A visual representation of metropolitan level firm dynamism, seen below, highlights this inequality: in 2014, roughly three-fifths of regions saw more businesses close than open. Of the 366 metropolitan areas studied, just five – New York, Dallas, Houston, Miami, and Los Angeles – produced the same net increase in businesses as the rest of the nation combined.
Declining dynamism has also influenced the structure of enterprise and employment. From 1992 to 2014, firms that were at least 16 years old went from representing 23 percent of total firms to 36 percent. Likewise, a record 74 percent of the workforce was employed by a firm that is at least 16 years old in 2014, up from 60 percent in 1992. In addition to firms being older, industries are also more concentrated, as defined by the share of total revenue going to the top four firms in a given sector. An analysis in The Economist finds that 66 percent of industries became more concentrated from 1997 to 2012.
A combination of increased concentration and decreased dynamism means fewer job options for workers and lower wage growth, EIG argues. From 1992 to 2014, new businesses created 2.9 million net new jobs, while incumbent firms typically lost more workers than they hired. EIG estimates that, had the 2006 rate of business starts held constant through 2014, there would have been 154,000 additional startups in 2014 that would have led to 924,000 new jobs.

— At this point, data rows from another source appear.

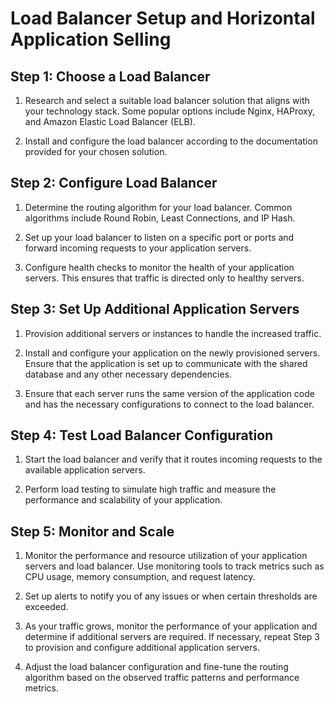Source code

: 
# Load Balancer Setup and Horizontal Application Selling
## Step 1: Choose a Load Balancer

1. Research and select a suitable load balancer solution that aligns with your technology stack. Some popular options include Nginx, HAProxy, and Amazon Elastic Load Balancer (ELB).

2. Install and configure the load balancer according to the documentation provided for your chosen solution.

## Step 2: Configure Load Balancer

1. Determine the routing algorithm for your load balancer. Common algorithms include Round Robin, Least Connections, and IP Hash.

2. Set up your load balancer to listen on a specific port or ports and forward incoming requests to your application servers.

3. Configure health checks to monitor the health of your application servers. This ensures that traffic is directed only to healthy servers.

## Step 3: Set Up Additional Application Servers

1. Provision additional servers or instances to handle the increased traffic.

2. Install and configure your application on the newly provisioned servers. Ensure that the application is set up to communicate with the shared database and any other necessary dependencies.

3. Ensure that each server runs the same version of the application code and has the necessary configurations to connect to the load balancer.

## Step 4: Test Load Balancer Configuration

1. Start the load balancer and verify that it routes incoming requests to the available application servers.

2. Perform load testing to simulate high traffic and measure the performance and scalability of your application.

## Step 5: Monitor and Scale

1. Monitor the performance and resource utilization of your application servers and load balancer. Use monitoring tools to track metrics such as CPU usage, memory consumption, and request latency.

2. Set up alerts to notify you of any issues or when certain thresholds are exceeded.

3. As your traffic grows, monitor the performance of your application and determine if additional servers are required. If necessary, repeat Step 3 to provision and configure additional application servers.

4. Adjust the load balancer configuration and fine-tune the routing algorithm based on the observed traffic patterns and performance metrics.

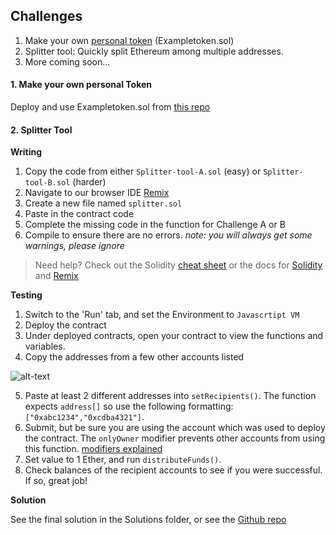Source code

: ## Challenges

1.  Make your own [personal token](https://github.com/jschiarizzi/solidity-simple-examples) (Exampletoken.sol)
2.  Splitter tool: Quickly split Ethereum among multiple addresses.
3.  More coming soon...

#### 1. Make your own personal Token

Deploy and use Exampletoken.sol from [this repo](https://github.com/jschiarizzi/solidity-simple-examples)

#### 2. Splitter Tool

**Writing**

1.  Copy the code from either `Splitter-tool-A.sol` (easy) or `Splitter-tool-B.sol` (harder)
2. Navigate to our browser IDE [Remix](http://remix.ethereum.org)
3. Create a new file named `splitter.sol`
4. Paste in the contract code
5. Complete the missing code in the function for Challenge A or B
6. Compile to ensure there are no errors. _note: you will always get some warnings, please ignore_

> Need help? Check out the Solidity [cheat sheet](https://github.com/manojpramesh/solidity-cheatsheet) or the docs for [Solidity](https://solidity.readthedocs.io/en/latest/) and [Remix](https://remix.readthedocs.io/en/latest/)

**Testing**
1.  Switch to the 'Run' tab, and set the Environment to `Javascrtipt VM`
2. Deploy the contract
3. Under deployed contracts, open your contract to view the functions and variables.
4. Copy the addresses from a few other accounts listed

![alt-text](https://github.com/blockchainbuddha/Intro-to-Blockchain/blob/master/Solidity%20Challenges/assets/example.png)

5. Paste at least 2 different addresses into `setRecipients()`. The function expects `address[]` so use the following formatting:
`["0xabc1234","0xcdba4321"]`.
6. Submit, but be sure you are using the account which was used to deploy the contract. The `onlyOwner` modifier prevents other accounts from using this function. [modifiers explained](https://solidity.readthedocs.io/en/develop/miscellaneous.html?highlight=pure#modifiers)
7. Set value to 1 Ether, and run `distributeFunds()`.
8. Check balances of the recipient accounts to see if you were successful. If so, great job!

**Solution**

See the final solution in the Solutions folder, or
see the [Github repo](https://github.com/blockchainbuddha/Eth-Splitter-Tool)
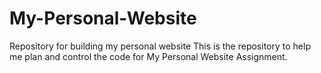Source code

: # My-Personal-Website
Repository for building my personal website
This is the repository to help me plan and control the code for My Personal Website Assignment.
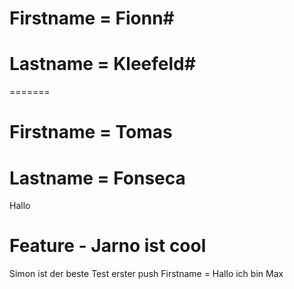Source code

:# Firstname = Fionn#
# Lastname = Kleefeld# 
=======
# Firstname = Tomas 
# Lastname = Fonseca
Hallo
# Feature - Jarno ist cool
Simon ist der beste
Test erster push
Firstname = Hallo ich bin Max
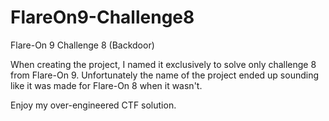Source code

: # FlareOn9-Challenge8
Flare-On 9 Challenge 8 (Backdoor)

When creating the project, I named it exclusively to solve only challenge 8 from Flare-On 9.
Unfortunately the name of the project ended up sounding like it was made for Flare-On 8 when it wasn't.

Enjoy my over-engineered CTF solution.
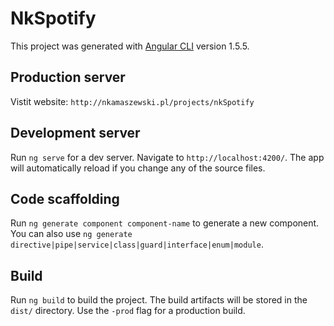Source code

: # NkSpotify

This project was generated with [Angular CLI](https://github.com/angular/angular-cli) version 1.5.5.

## Production server

Vistit website: `http://nkamaszewski.pl/projects/nkSpotify`

## Development server

Run `ng serve` for a dev server. Navigate to `http://localhost:4200/`. The app will automatically reload if you change any of the source files.

## Code scaffolding

Run `ng generate component component-name` to generate a new component. You can also use `ng generate directive|pipe|service|class|guard|interface|enum|module`.

## Build

Run `ng build` to build the project. The build artifacts will be stored in the `dist/` directory. Use the `-prod` flag for a production build.


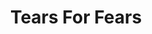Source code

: ---
title: "Tears For Fears"
summary: "UK rock-pop group formed in 1981 by Curt Smith and Roland Orzabal . After three platinum albums and a string of hit singles, the duo split in 1991. Orzabal continued under the band name, releasing the albums 'Elemental' and 'Raoul and the Kings of Spain' , while Smith moved to the US and began a solo career. In 2000, the pair reestablished contact and started working together again on new material."
image: "tears-for-fears.jpg"
---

EIG points to the Investing in Opportunity Act (IIOA), a bipartisan proposal first introduced in the Senate last April and reintroduced last week, to address the issue of declining dynamism. The act would allow private investors to pool money into “Opportunity Funds,” which would be located in state-designated “Opportunity Zones” in distressed communities, which would be defined by indicators such as educational attainment, employment, poverty, and housing vacancy rates. Because the investors would be able to defer paying capital gains if they are reinvested in the zone, the bill’s authors suggest that this incentivizes long-term commitments to these communities.
The report concludes by noting that no one silver bullet policy can solve the problems inherent in declining dynamism, but that should not stop policymakers from engaging in the topic. Fostering entrepreneurship in a greater portion of America, EIG argues, is crucial to repairing the American Dream and strengthening the country’s future competitiveness.